• [Directions] Please retype, unchanged, each line from the top of the material below through the line where "Là aussi, le silicium devient conducteur." appears.

** Opening Task inputs block **

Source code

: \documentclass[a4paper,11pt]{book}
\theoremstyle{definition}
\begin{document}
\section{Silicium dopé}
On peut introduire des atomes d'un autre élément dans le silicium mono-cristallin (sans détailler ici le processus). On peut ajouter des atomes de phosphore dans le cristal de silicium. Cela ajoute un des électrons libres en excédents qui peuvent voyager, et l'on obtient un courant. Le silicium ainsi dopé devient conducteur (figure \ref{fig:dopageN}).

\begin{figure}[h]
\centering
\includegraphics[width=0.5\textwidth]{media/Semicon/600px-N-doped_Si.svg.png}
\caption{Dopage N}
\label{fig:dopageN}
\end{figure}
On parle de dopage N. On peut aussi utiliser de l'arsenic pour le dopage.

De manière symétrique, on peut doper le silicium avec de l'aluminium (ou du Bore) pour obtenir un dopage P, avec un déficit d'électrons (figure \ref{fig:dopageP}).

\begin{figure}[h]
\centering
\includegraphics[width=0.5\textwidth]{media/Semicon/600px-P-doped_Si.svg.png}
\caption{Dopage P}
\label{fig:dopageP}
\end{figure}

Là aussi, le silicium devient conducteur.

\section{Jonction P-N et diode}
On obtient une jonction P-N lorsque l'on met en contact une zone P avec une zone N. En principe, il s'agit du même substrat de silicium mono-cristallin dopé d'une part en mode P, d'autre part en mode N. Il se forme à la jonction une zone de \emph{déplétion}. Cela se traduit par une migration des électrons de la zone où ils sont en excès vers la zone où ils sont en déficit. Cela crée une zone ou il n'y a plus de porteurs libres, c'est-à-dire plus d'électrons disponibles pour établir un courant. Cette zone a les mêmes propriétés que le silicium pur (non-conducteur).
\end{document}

** Closing Task inputs block **

• [Solution for this exercise]
Source code

: \documentclass[a4paper,11pt]{book}
\theoremstyle{definition}
\begin{document}
\section{Silicium dopé}
On peut introduire des atomes d'un autre élément dans le silicium mono-cristallin (sans détailler ici le processus). On peut ajouter des atomes de phosphore dans le cristal de silicium. Cela ajoute un des électrons libres en excédents qui peuvent voyager, et l'on obtient un courant. Le silicium ainsi dopé devient conducteur (figure \ref{fig:dopageN}).

\begin{figure}[h]
\centering
\includegraphics[width=0.5\textwidth]{media/Semicon/600px-N-doped_Si.svg.png}
\caption{Dopage N}
\label{fig:dopageN}
\end{figure}
On parle de dopage N. On peut aussi utiliser de l'arsenic pour le dopage.

De manière symétrique, on peut doper le silicium avec de l'aluminium (ou du Bore) pour obtenir un dopage P, avec un déficit d'électrons (figure \ref{fig:dopageP}).

\begin{figure}[h]
\centering
\includegraphics[width=0.5\textwidth]{media/Semicon/600px-P-doped_Si.svg.png}
\caption{Dopage P}
\label{fig:dopageP}
\end{figure}

Là aussi, le silicium devient conducteur.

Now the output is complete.